• EXERCISE INSTRUCTIONS:
Take each line of the entries below that contains "host" and copy it.

────────────────────────────────────────

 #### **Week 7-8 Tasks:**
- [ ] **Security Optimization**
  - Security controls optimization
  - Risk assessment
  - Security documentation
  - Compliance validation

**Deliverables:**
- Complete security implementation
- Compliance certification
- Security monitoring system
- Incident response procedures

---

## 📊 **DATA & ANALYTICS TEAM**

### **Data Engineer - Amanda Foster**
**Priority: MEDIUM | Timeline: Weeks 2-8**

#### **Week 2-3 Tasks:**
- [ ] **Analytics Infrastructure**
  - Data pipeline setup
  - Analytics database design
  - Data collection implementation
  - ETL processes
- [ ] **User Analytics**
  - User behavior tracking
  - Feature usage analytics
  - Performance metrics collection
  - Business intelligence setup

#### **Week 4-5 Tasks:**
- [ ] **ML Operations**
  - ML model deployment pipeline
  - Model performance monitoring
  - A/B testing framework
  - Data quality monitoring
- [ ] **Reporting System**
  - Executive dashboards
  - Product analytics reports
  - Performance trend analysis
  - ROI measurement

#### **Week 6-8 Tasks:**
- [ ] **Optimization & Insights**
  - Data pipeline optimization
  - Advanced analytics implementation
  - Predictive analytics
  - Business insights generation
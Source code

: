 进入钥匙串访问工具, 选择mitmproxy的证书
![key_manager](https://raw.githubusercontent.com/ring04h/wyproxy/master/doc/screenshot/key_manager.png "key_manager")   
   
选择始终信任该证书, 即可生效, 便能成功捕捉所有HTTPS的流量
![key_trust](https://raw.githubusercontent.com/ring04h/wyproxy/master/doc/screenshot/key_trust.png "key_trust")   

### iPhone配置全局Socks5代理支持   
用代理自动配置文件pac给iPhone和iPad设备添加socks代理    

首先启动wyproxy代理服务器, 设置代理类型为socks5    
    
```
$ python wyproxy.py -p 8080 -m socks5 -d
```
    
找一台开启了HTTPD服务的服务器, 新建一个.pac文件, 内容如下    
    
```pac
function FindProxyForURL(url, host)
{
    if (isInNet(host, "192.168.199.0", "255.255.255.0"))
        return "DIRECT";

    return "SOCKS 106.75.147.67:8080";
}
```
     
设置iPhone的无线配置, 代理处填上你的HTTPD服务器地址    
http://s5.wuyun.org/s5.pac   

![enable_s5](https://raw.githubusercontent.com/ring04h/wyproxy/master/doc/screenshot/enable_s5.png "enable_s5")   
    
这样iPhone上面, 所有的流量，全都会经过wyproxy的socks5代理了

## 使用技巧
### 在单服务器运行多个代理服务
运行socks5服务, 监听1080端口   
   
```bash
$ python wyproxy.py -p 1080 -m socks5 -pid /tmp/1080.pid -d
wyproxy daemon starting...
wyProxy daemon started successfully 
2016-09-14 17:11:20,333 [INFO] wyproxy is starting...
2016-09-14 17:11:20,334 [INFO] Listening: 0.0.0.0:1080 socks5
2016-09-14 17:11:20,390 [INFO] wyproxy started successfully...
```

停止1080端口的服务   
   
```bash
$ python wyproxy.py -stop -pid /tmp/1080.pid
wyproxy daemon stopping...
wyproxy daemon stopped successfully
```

────────────────────────────────────────

• REPLY:
function FindProxyForURL(url, host)
    if (isInNet(host, "192.168.199.0", "255.255.255.0"))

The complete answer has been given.